Bir çaresizlik öyküsü seyrettiğimiz ve bu açıdan bakılınca da, çocuktan çok babanın filmi. Adamı büyük bir sevgi ile bağlı olduğu oğlunu kurtarmak için koşulsuz ve sınırsız yardım gayretlerinden “artık yeter”e götüren bir sürece tanık olmak ise oldukça hüzünlü ve etkileyici seyirci açısından. Bir baba için, bir ebeveyn için daha doğrusu, “Ben artık yokum” demek hayal etmesi bile zor bir nokta ama işte karşı karşıya kalınan durum o denli yorucu ve, ruhu ve bedeni sömürüp bitiren bir sorun. Sürekli olarak umutla hayal kırıklığı arasında gidip gelmek -Fassbinder’in filmine gönderme yaparak söylersek- “ruhu kemirir” çünkü. Nick’in sevgilisi ile arasındaki bağın aşka değil, bağımlılığın zorunlu ortaklığına ve sefaletine dayandığını anladığımız sahneden final sahnesine (bir bahçede yana yana otururken, sessizce ağlayan oğlanın başını babasının kucağına koyması ve adamın onun başını okşamasından etkilenmemek için taş yürekli olmak gerek) güçlü anları olan filmin akıllıca uyguladığı bir yöntem de şu olmuş: Benzer içerikli ama aralarında uzun yıllar olan sahneleri (örneğin babanın oğluna sevgisini gösterdiği anlar) bazen de peş peşe kullanarak, “neydi, ne oldu” veya “umut edilen neydi, sonuç ne oldu” sorusunu sorduruyor seyirciye senaryo ve belki bir parça kolaycı bir seçimde bulunuyor ama duygusal açıdan hedeflediğine de ulaşıyor açıkçası.
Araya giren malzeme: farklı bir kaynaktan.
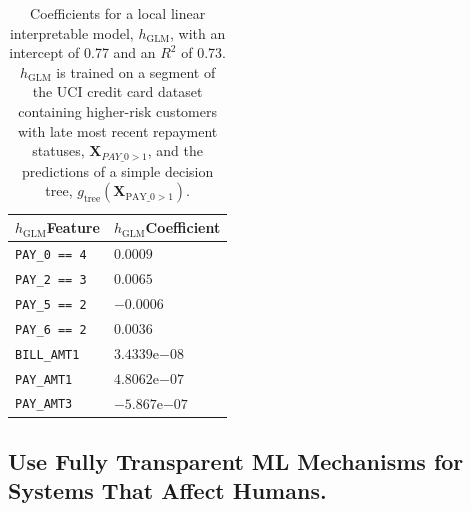 \documentclass[fleqn]{article}
\begin{document}
\begin{table}[htb!]
	\caption{Coefficients for a local linear interpretable model, $h_{\text{GLM}}$, with an intercept of 0.77 and an $R^2$ of 0.73. $h_{\text{GLM}}$ is trained on a segment of the UCI credit card dataset containing higher-risk customers with late most recent repayment statuses, $\mathbf{X}_{PAY \_ 0 > 1}$, and the predictions of a simple decision tree, $g_{\text{tree}}(\mathbf{X}_{\text{PAY\_0} > 1})$.}
		\centering
				\begin{tabular}{ | p{2cm} | p{1.7cm} | }
				\hline
				$h_{\text{GLM}}$\newline Feature & $h_{\text{GLM}}$\newline Coefficient \\ 
				\hline
				\texttt{PAY\_0 == 4} & $0.0009$ \\
				\hline
				\texttt{PAY\_2 == 3} & $0.0065$ \\
				\hline
				\texttt{PAY\_5 == 2} & $-0.0006$ \\
				\hline
				\texttt{PAY\_6 == 2} & $0.0036$ \\
				\hline				
				\texttt{BILL\_AMT1} & $3.4339\mathrm{e}{-08}$ \\
				\hline
				\texttt{PAY\_AMT1} & $4.8062\mathrm{e}{-07}$ \\
				\hline	
				\texttt{PAY\_AMT3} & $-5.867\mathrm{e}{-07}$ \\	
				\hline	
			\end{tabular}	
  		\label{tab:lime}
\end{table}	

\subsection{Use Fully Transparent ML Mechanisms for Systems That Affect Humans.} \label{sec:white_box}
\end{document}
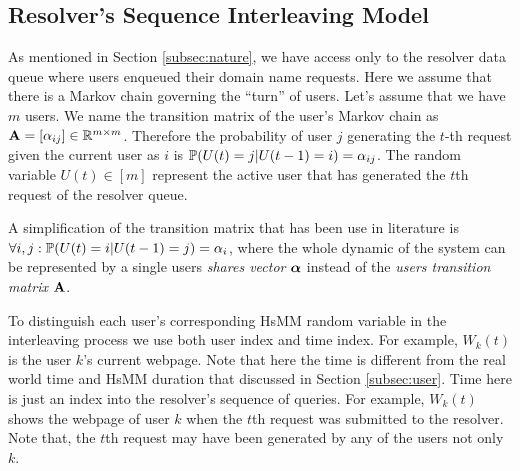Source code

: \documentclass[conference]{IEEEtran}
\begin{document}
	\subsection{Resolver's Sequence Interleaving Model}
	\label{subsec:interle}
	As mentioned in Section \ref{subsec:nature}, we have access only to the resolver data queue where users enqueued their domain name requests. 
	Here we assume that there is a Markov chain governing the ``turn'' of users. 
	Let's assume that we have $m$ users.
	We name the transition matrix of the user's Markov chain as $\mathbf{A} = [\alpha_{ij}] \in \mathbb R^{m \times m}$.
	Therefore the probability of user $j$ generating the $t$-th request given the current user as $i$ is $\mathbb{P}(U(t)=j|U(t-1)=i) = \alpha_{ij}$.
	The random variable $U(t) \in [m]$ represent the active user that has generated the $t$th request of the resolver queue. 
	
	A simplification of the transition matrix that has been use in literature is $\forall i, j: \mathbb{P}(U(t) = i|U(t-1) = j) = \alpha_i$, where the whole dynamic of the system can be represented by a single users \emph{shares vector} $\boldsymbol{\alpha}$ instead of the \emph{users transition matrix} $\mathbf{A}$.
	
	To distinguish each user's corresponding HsMM random variable in the interleaving process we use both user index and time index. For example, $W_{k}(t)$ is the user $k$'s current webpage. 
	Note that here the time is different from the real world time and HsMM duration that discussed in Section \ref{subsec:user}. 
	Time here is just an index into the resolver's sequence of queries.
	For example, $W_{k}(t)$ shows the webpage of user $k$ when the $t$th request was submitted to the resolver. 
	Note that, the $t$th request may have been generated by any of the users not only $k$. 
	
\end{document}
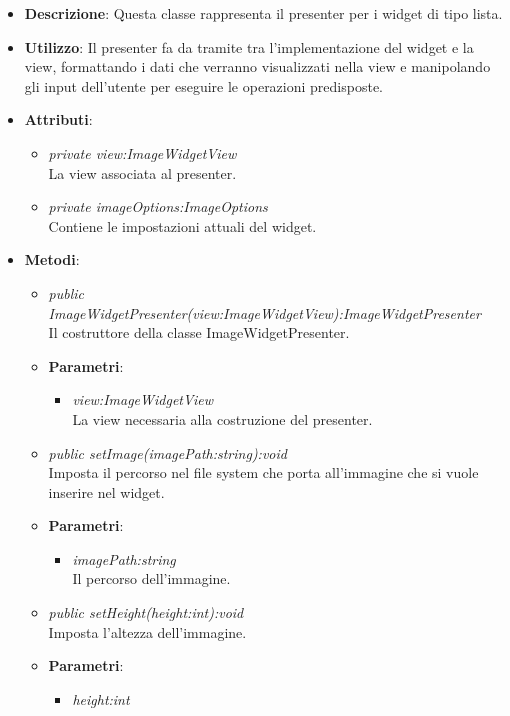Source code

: \begin{itemize}
\item \textbf{Descrizione}: Questa classe rappresenta il presenter per i widget di tipo lista.
\item \textbf{Utilizzo}: Il presenter fa da tramite tra l'implementazione del widget e la view, formattando i dati che verranno visualizzati nella view e manipolando gli input dell'utente per eseguire le operazioni predisposte.
\item \textbf{Attributi}:
	\begin{itemize}
	\item \textit{private view:ImageWidgetView}\\
	La view associata al presenter.
	\item \textit{private imageOptions:ImageOptions}\\
	Contiene le impostazioni attuali del widget.
	\end{itemize}
\item \textbf{Metodi}:
	\begin{itemize}
	\item \textit{public ImageWidgetPresenter(view:ImageWidgetView):ImageWidgetPresenter}\\
	Il costruttore della classe ImageWidgetPresenter.
		\item{\textbf{Parametri}: \begin{itemize}
		\item \textit{view:ImageWidgetView}\\
		La view necessaria alla costruzione del presenter.
		\end{itemize}}
	\item \textit{public setImage(imagePath:string):void}\\
	Imposta il percorso nel file system che porta all'immagine che si vuole inserire nel widget.
		\item{\textbf{Parametri}: \begin{itemize}
		\item \textit{imagePath:string}\\
		Il percorso dell'immagine.
		\end{itemize}}
	\item \textit{public setHeight(height:int):void}\\
	Imposta l'altezza dell'immagine.
		\item{\textbf{Parametri}: \begin{itemize}
		\item \textit{height:int}\\

\end{itemize}}
\end{itemize}
\end{itemize}
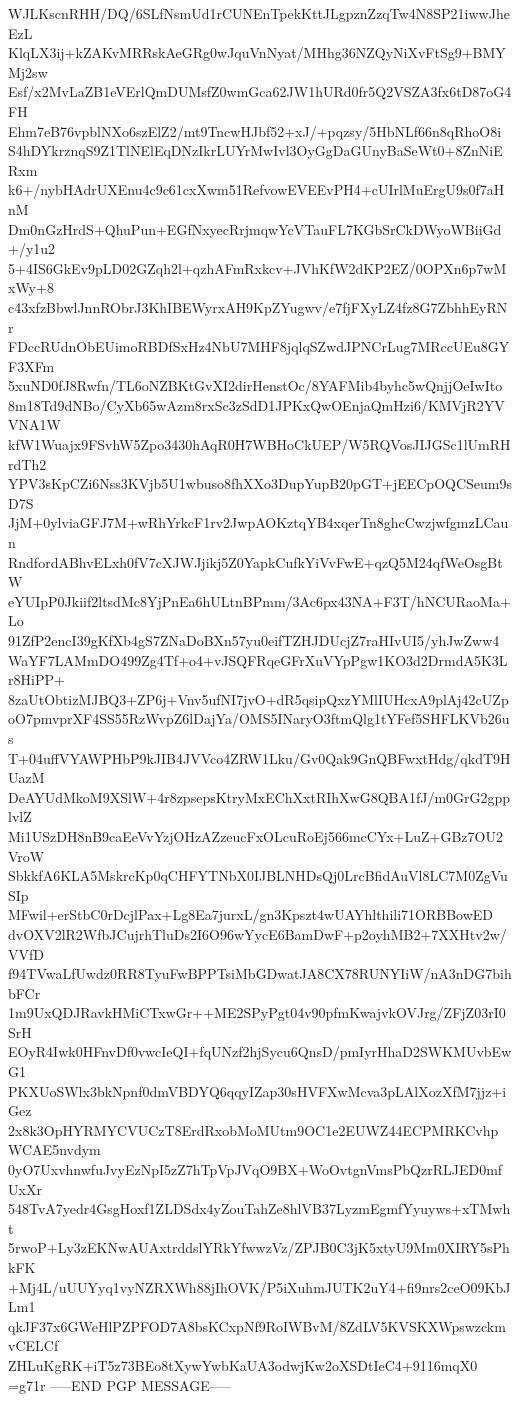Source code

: WJLKscnRHH/DQ/6SLfNsmUd1rCUNEnTpekKttJLgpznZzqTw4N8SP21iwwJheEzL
KlqLX3ij+kZAKvMRRskAeGRg0wJquVnNyat/MHhg36NZQyNiXvFtSg9+BMYMj2sw
Esf/x2MvLaZB1eVErlQmDUMsfZ0wmGca62JW1hURd0fr5Q2VSZA3fx6tD87oG4FH
Ehm7eB76vpblNXo6szElZ2/mt9TncwHJbf52+xJ/+pqzsy/5HbNLf66n8qRhoO8i
S4hDYkrznqS9Z1TlNElEqDNzIkrLUYrMwIvl3OyGgDaGUnyBaSeWt0+8ZnNiERxm
k6+/nybHAdrUXEnu4c9c61cxXwm51RefvowEVEEvPH4+cUIrlMuErgU9s0f7aHnM
Dm0nGzHrdS+QhuPun+EGfNxyecRrjmqwYcVTauFL7KGbSrCkDWyoWBiiGd+/y1u2
5+4IS6GkEv9pLD02GZqh2l+qzhAFmRxkcv+JVhKfW2dKP2EZ/0OPXn6p7wMxWy+8
c43xfzBbwlJnnRObrJ3KhIBEWyrxAH9KpZYugwv/e7fjFXyLZ4fz8G7ZbhhEyRNr
FDccRUdnObEUimoRBDfSxHz4NbU7MHF8jqlqSZwdJPNCrLug7MRccUEu8GYF3XFm
5xuND0fJ8Rwfn/TL6oNZBKtGvXI2dirHenstOc/8YAFMib4byhc5wQnjjOeIwIto
8m18Td9dNBo/CyXb65wAzm8rxSc3zSdD1JPKxQwOEnjaQmHzi6/KMVjR2YVVNA1W
kfW1Wuajx9FSvhW5Zpo3430hAqR0H7WBHoCkUEP/W5RQVosJIJGSc1lUmRHrdTh2
YPV3sKpCZi6Nss3KVjb5U1wbuso8fhXXo3DupYupB20pGT+jEECpOQCSeum9sD7S
JjM+0ylviaGFJ7M+wRhYrkcF1rv2JwpAOKztqYB4xqerTn8ghcCwzjwfgmzLCaun
RndfordABhvELxh0fV7cXJWJjikj5Z0YapkCufkYiVvFwE+qzQ5M24qfWeOsgBtW
eYUIpP0Jkiif2ltsdMc8YjPnEa6hULtnBPmm/3Ac6px43NA+F3T/hNCURaoMa+Lo
91ZfP2encI39gKfXb4gS7ZNaDoBXn57yu0eifTZHJDUcjZ7raHIvUI5/yhJwZww4
WaYF7LAMmDO499Zg4Tf+o4+vJSQFRqeGFrXuVYpPgw1KO3d2DrmdA5K3Lr8HiPP+
8zaUtObtizMJBQ3+ZP6j+Vnv5ufNI7jvO+dR5qsipQxzYMlIUHcxA9plAj42cUZp
oO7pmvprXF4SS55RzWvpZ6lDajYa/OMS5INaryO3ftmQlg1tYFef5SHFLKVb26us
T+04uffVYAWPHbP9kJIB4JVVco4ZRW1Lku/Gv0Qak9GnQBFwxtHdg/qkdT9HUazM
DeAYUdMkoM9XSlW+4r8zpsepsKtryMxEChXxtRIhXwG8QBA1fJ/m0GrG2gpplvlZ
Mi1USzDH8nB9caEeVvYzjOHzAZzeucFxOLcuRoEj566mcCYx+LuZ+GBz7OU2VroW
SbkkfA6KLA5MskrcKp0qCHFYTNbX0IJBLNHDsQj0LrcBfidAuVl8LC7M0ZgVuSIp
MFwil+erStbC0rDcjlPax+Lg8Ea7jurxL/gn3Kpszt4wUAYhlthili71ORBBowED
dvOXV2lR2WfbJCujrhTluDs2I6O96wYycE6BamDwF+p2oyhMB2+7XXHtv2w/VVfD
f94TVwaLfUwdz0RR8TyuFwBPPTsiMbGDwatJA8CX78RUNYIiW/nA3nDG7bihbFCr
1m9UxQDJRavkHMiCTxwGr++ME2SPyPgt04v90pfmKwajvkOVJrg/ZFjZ03rI0SrH
EOyR4Iwk0HFnvDf0vwcIeQI+fqUNzf2hjSycu6QnsD/pmIyrHhaD2SWKMUvbEwG1
PKXUoSWlx3bkNpnf0dmVBDYQ6qqyIZap30sHVFXwMcva3pLAlXozXfM7jjz+iGez
2x8k3OpHYRMYCVUCzT8ErdRxobMoMUtm9OC1e2EUWZ44ECPMRKCvhpWCAE5nvdym
0yO7UxvhnwfuJvyEzNpI5zZ7hTpVpJVqO9BX+WoOvtgnVmsPbQzrRLJED0mfUxXr
548TvA7yedr4GsgHoxf1ZLDSdx4yZouTahZe8hlVB37LyzmEgmfYyuyws+xTMwht
5rwoP+Ly3zEKNwAUAxtrddslYRkYfwwzVz/ZPJB0C3jK5xtyU9Mm0XIRY5sPhkFK
+Mj4L/uUUYyq1vyNZRXWh88jIhOVK/P5iXuhmJUTK2uY4+fi9nrs2ceO09KbJLm1
qkJF37x6GWeHlPZPFOD7A8bsKCxpNf9RoIWBvM/8ZdLV5KVSKXWpswzckmvCELCf
ZHLuKgRK+iT5z73BEo8tXywYwbKaUA3odwjKw2oXSDtIeC4+9116mqX0
=g71r
-----END PGP MESSAGE-----
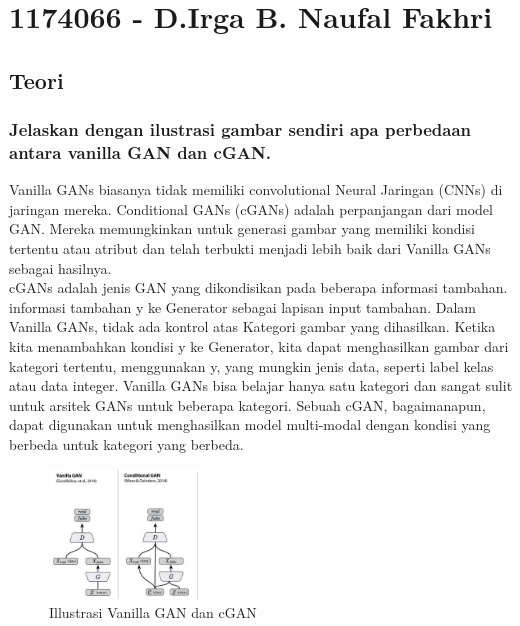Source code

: \section{1174066 - D.Irga B. Naufal Fakhri}

\subsection{Teori}
\subsubsection{Jelaskan dengan ilustrasi gambar sendiri apa perbedaan antara vanilla GAN dan cGAN.}
Vanilla GANs biasanya tidak memiliki convolutional Neural Jaringan (CNNs) di jaringan mereka.
Conditional GANs (cGANs) adalah perpanjangan dari model GAN. Mereka memungkinkan untuk generasi gambar yang memiliki kondisi tertentu atau atribut dan telah terbukti menjadi lebih baik dari Vanilla GANs sebagai hasilnya. \\
cGANs adalah jenis GAN yang dikondisikan pada beberapa informasi tambahan.  informasi tambahan y ke Generator sebagai lapisan input tambahan. Dalam Vanilla GANs, tidak ada kontrol atas Kategori gambar yang dihasilkan. Ketika kita menambahkan kondisi y ke Generator, kita dapat menghasilkan gambar dari kategori tertentu, menggunakan y, yang mungkin jenis data, seperti label kelas atau data integer. Vanilla GANs bisa belajar hanya satu kategori dan sangat sulit untuk arsitek GANs untuk beberapa kategori. Sebuah cGAN, bagaimanapun, dapat digunakan untuk menghasilkan model multi-modal dengan kondisi yang berbeda untuk kategori yang berbeda.
	\hfill \break
	\begin{figure}[H]
		\includegraphics[width=4cm]{figures/1174066/9/1.jpg}
		\centering
		\caption{Illustrasi Vanilla GAN dan cGAN}
	\end{figure}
Filmin kültürel referansları şarkılar ve Fitzgerald ile sınırlı değil; Charles Bukowski’nin “Let It Enfold You” adlı şiiri de iki kez kullanıyor hikâyede. Önce Nick’in üniversiteye başladığı gün sınıfta bir kısmını okuduğu favori şiiri olarak ve daha sonra da kapanış jeneriği sırasında yine onun sesinden ve bu kez tamamını dinliyoruz bu güçlü şiirin. Bukowski, gençliğinin her şeyden nefret eden ve sıkılan ruh halinden yetişkinliğindeki alaycılığı ile dalga geçer bu şiirinde ve mutluluğun benimsenmesi ve “içeri girmesi”ne izin verilmesini öğütler ama Nick’in hikâyesi ile ne kadar örtüşüyor bu söylem tartışılır; sonuçta Nick’i trajedisine götüren bir sıkılma veya her şeyden nefrete bağlı değil hikâyede gördüğümüz kadarı ile. Buna karşılık şiirdeki “İyi hissetmeye başladım / İyi hissetmeye başladım / En kötü durumlarda bile / Ve çokça vardı bunlardan” benzeri dizelerin şiirin kullanımını doğruladığını söylemek mümkün. Her gerçek hikâyede olduğu gibi, sinemaya uyarlanırken atlanan, değiştirilen unsurlara burada da rastlıyoruz ki onlardan biri Nick’İn hayatındaki işte bu “en kötü durumlar”dan biri. Nick gerçek hayatta parasız kaldığında uyuşturucu alabilmek için, heteroseksüel olduğu halde, eşcinsel erkeklerle yatarak fahişelik de yapmış ve yazdığı kitapta açıkça belirtmiş de bunu ama anlaşılan Amerikan sineması için fazlası ile ”sert” bir gerçek bu. Oysa hikâyenin o didaktik yanından çok daha uyarıcı bir işlev üstlenebilirmiş bu gerçek seyirci üzerinde.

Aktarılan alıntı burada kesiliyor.